=== Records for processing ===

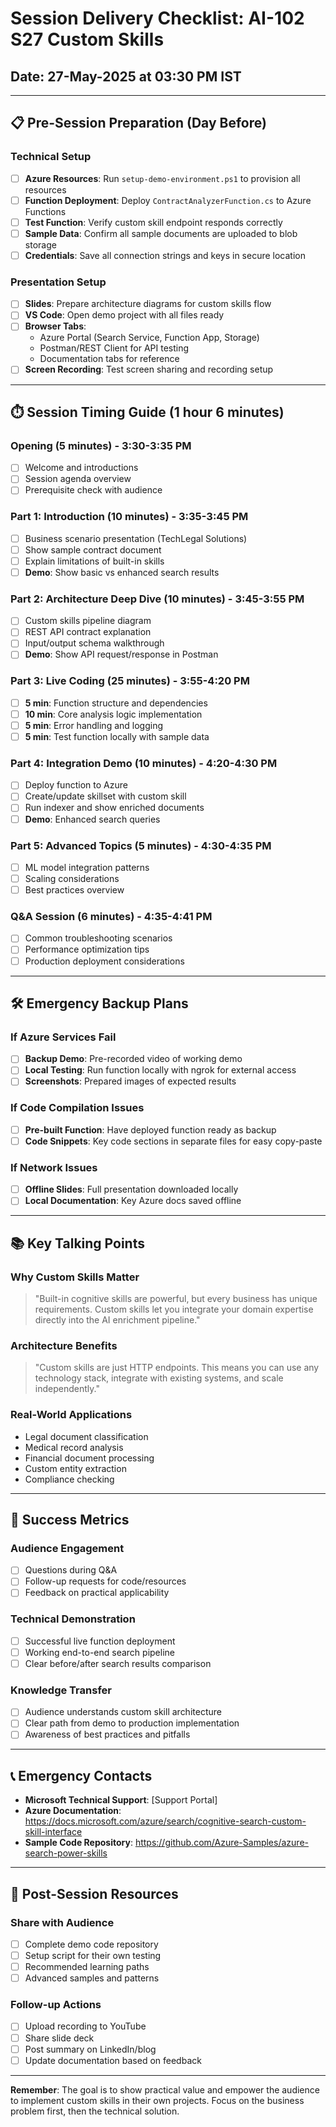 # Session Delivery Checklist: AI-102 S27 Custom Skills
## Date: 27-May-2025 at 03:30 PM IST

---

## 📋 Pre-Session Preparation (Day Before)

### Technical Setup
- [ ] **Azure Resources**: Run `setup-demo-environment.ps1` to provision all resources
- [ ] **Function Deployment**: Deploy `ContractAnalyzerFunction.cs` to Azure Functions
- [ ] **Test Function**: Verify custom skill endpoint responds correctly
- [ ] **Sample Data**: Confirm all sample documents are uploaded to blob storage
- [ ] **Credentials**: Save all connection strings and keys in secure location

### Presentation Setup
- [ ] **Slides**: Prepare architecture diagrams for custom skills flow
- [ ] **VS Code**: Open demo project with all files ready
- [ ] **Browser Tabs**: 
  - Azure Portal (Search Service, Function App, Storage)
  - Postman/REST Client for API testing
  - Documentation tabs for reference
- [ ] **Screen Recording**: Test screen sharing and recording setup

---

## ⏱️ Session Timing Guide (1 hour 6 minutes)

### Opening (5 minutes) - 3:30-3:35 PM
- [ ] Welcome and introductions
- [ ] Session agenda overview
- [ ] Prerequisite check with audience

### Part 1: Introduction (10 minutes) - 3:35-3:45 PM
- [ ] Business scenario presentation (TechLegal Solutions)
- [ ] Show sample contract document
- [ ] Explain limitations of built-in skills
- [ ] **Demo**: Show basic vs enhanced search results

### Part 2: Architecture Deep Dive (10 minutes) - 3:45-3:55 PM
- [ ] Custom skills pipeline diagram
- [ ] REST API contract explanation
- [ ] Input/output schema walkthrough
- [ ] **Demo**: Show API request/response in Postman

### Part 3: Live Coding (25 minutes) - 3:55-4:20 PM
- [ ] **5 min**: Function structure and dependencies
- [ ] **10 min**: Core analysis logic implementation
- [ ] **5 min**: Error handling and logging
- [ ] **5 min**: Test function locally with sample data

### Part 4: Integration Demo (10 minutes) - 4:20-4:30 PM
- [ ] Deploy function to Azure
- [ ] Create/update skillset with custom skill
- [ ] Run indexer and show enriched documents
- [ ] **Demo**: Enhanced search queries

### Part 5: Advanced Topics (5 minutes) - 4:30-4:35 PM
- [ ] ML model integration patterns
- [ ] Scaling considerations
- [ ] Best practices overview

### Q&A Session (6 minutes) - 4:35-4:41 PM
- [ ] Common troubleshooting scenarios
- [ ] Performance optimization tips
- [ ] Production deployment considerations

---

## 🛠️ Emergency Backup Plans

### If Azure Services Fail
- [ ] **Backup Demo**: Pre-recorded video of working demo
- [ ] **Local Testing**: Run function locally with ngrok for external access
- [ ] **Screenshots**: Prepared images of expected results

### If Code Compilation Issues
- [ ] **Pre-built Function**: Have deployed function ready as backup
- [ ] **Code Snippets**: Key code sections in separate files for easy copy-paste

### If Network Issues
- [ ] **Offline Slides**: Full presentation downloaded locally
- [ ] **Local Documentation**: Key Azure docs saved offline

---

## 📚 Key Talking Points

### Why Custom Skills Matter
> "Built-in cognitive skills are powerful, but every business has unique requirements. Custom skills let you integrate your domain expertise directly into the AI enrichment pipeline."

### Architecture Benefits
> "Custom skills are just HTTP endpoints. This means you can use any technology stack, integrate with existing systems, and scale independently."

### Real-World Applications
- Legal document classification
- Medical record analysis
- Financial document processing
- Custom entity extraction
- Compliance checking

---

## 🎯 Success Metrics

### Audience Engagement
- [ ] Questions during Q&A
- [ ] Follow-up requests for code/resources
- [ ] Feedback on practical applicability

### Technical Demonstration
- [ ] Successful live function deployment
- [ ] Working end-to-end search pipeline
- [ ] Clear before/after search results comparison

### Knowledge Transfer
- [ ] Audience understands custom skill architecture
- [ ] Clear path from demo to production implementation
- [ ] Awareness of best practices and pitfalls

---

## 📞 Emergency Contacts

- **Microsoft Technical Support**: [Support Portal]
- **Azure Documentation**: https://docs.microsoft.com/azure/search/cognitive-search-custom-skill-interface
- **Sample Code Repository**: https://github.com/Azure-Samples/azure-search-power-skills

---

## 🔗 Post-Session Resources

### Share with Audience
- [ ] Complete demo code repository
- [ ] Setup script for their own testing
- [ ] Recommended learning paths
- [ ] Advanced samples and patterns

### Follow-up Actions
- [ ] Upload recording to YouTube
- [ ] Share slide deck
- [ ] Post summary on LinkedIn/blog
- [ ] Update documentation based on feedback

---

**Remember**: The goal is to show practical value and empower the audience to implement custom skills in their own projects. Focus on the business problem first, then the technical solution.
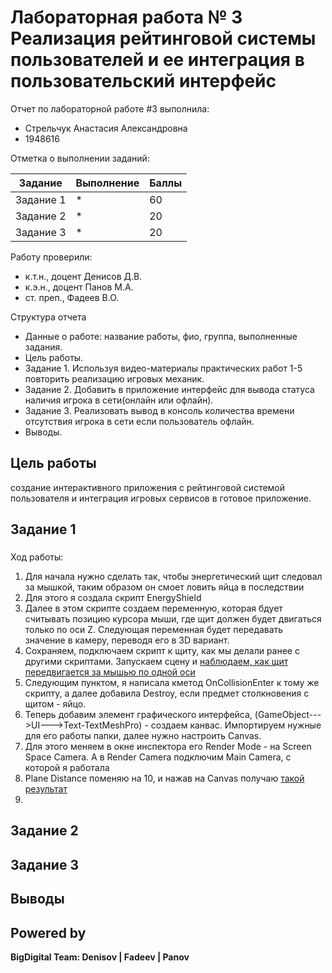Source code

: # Лабораторная работа № 3 Реализация рейтинговой системы пользователей и ее интеграция в пользовательский интерфейс
Отчет по лабораторной работе #3 выполнила:
- Стрельчук Анастасия Александровна
- 1948616

Отметка о выполнении заданий:

| Задание | Выполнение | Баллы |
| ------ | ------ | ------ |
| Задание 1 | * | 60 |
| Задание 2 | * | 20 |
| Задание 3 | * | 20 |


Работу проверили:
- к.т.н., доцент Денисов Д.В.
- к.э.н., доцент Панов М.А.
- ст. преп., Фадеев В.О.

Структура отчета

- Данные о работе: название работы, фио, группа, выполненные задания.
- Цель работы.
- Задание 1.
Используя видео-материалы практических работ 1-5 повторить реализацию игровых механик.
- Задание 2.
Добавить в приложение интерфейс для вывода статуса наличия игрока в сети(онлайн или офлайн).
- Задание 3.
Реализовать вывод в консоль количества времени отсутствия игрока в сети
если пользователь офлайн.
- Выводы.

## Цель работы
создание интерактивного приложения с рейтинговой системой
пользователя и интеграция игровых сервисов в готовое приложение.

## Задание 1
### 
Ход работы:
1) Для начала нужно сделать так, чтобы энергетический щит следовал за мышкой, таким образом он смоет ловить яйца в последствии
2) Для этого я создала скрипт EnergyShield 
3) Далее в этом скрипте создаем переменную, которая бдует считывать позицию курсора мыши, где щит должен будет двигаться только по оси Z. Следующая переменная будет передавать значение в камеру, переводя его в 3D вариант.
4) Сохраняем, подключаем скрипт к щиту, как мы делали ранее с другими скриптами. Запускаем сцену и [наблюдаем, как щит передвигается за мышью по одной оси]()
5) Следующим пунктом, я написала кметод OnCollisionEnter к тому же скрипту, а далее добавила Destroy, если предмет столкновения с щитом - яйцо. 
6) Теперь добавим элемент графического интерфейса, (GameObject--->UI--->Text-TextMeshPro) - создаем канвас. Импортируем нужные для его работы папки, далее нужно настроить Canvas.
7) Для этого меняем в окне инспектора его Render Mode - на Screen Space Camera. A в Render Camera подключим Main Camera, с которой я работала 
8) Plane Distance поменяю на 10, и нажав на Canvas получаю [такой результат]()
9)  

## Задание 2
### 
 
## Задание 3
###  



 
## Выводы




## Powered by

**BigDigital Team: Denisov | Fadeev | Panov**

===

# Action item:
An exact restatement of the lines from the one with "## Powered by" through the last line of the data is the only acceptable answer.

# Answer section:
## Powered by

**BigDigital Team: Denisov | Fadeev | Panov**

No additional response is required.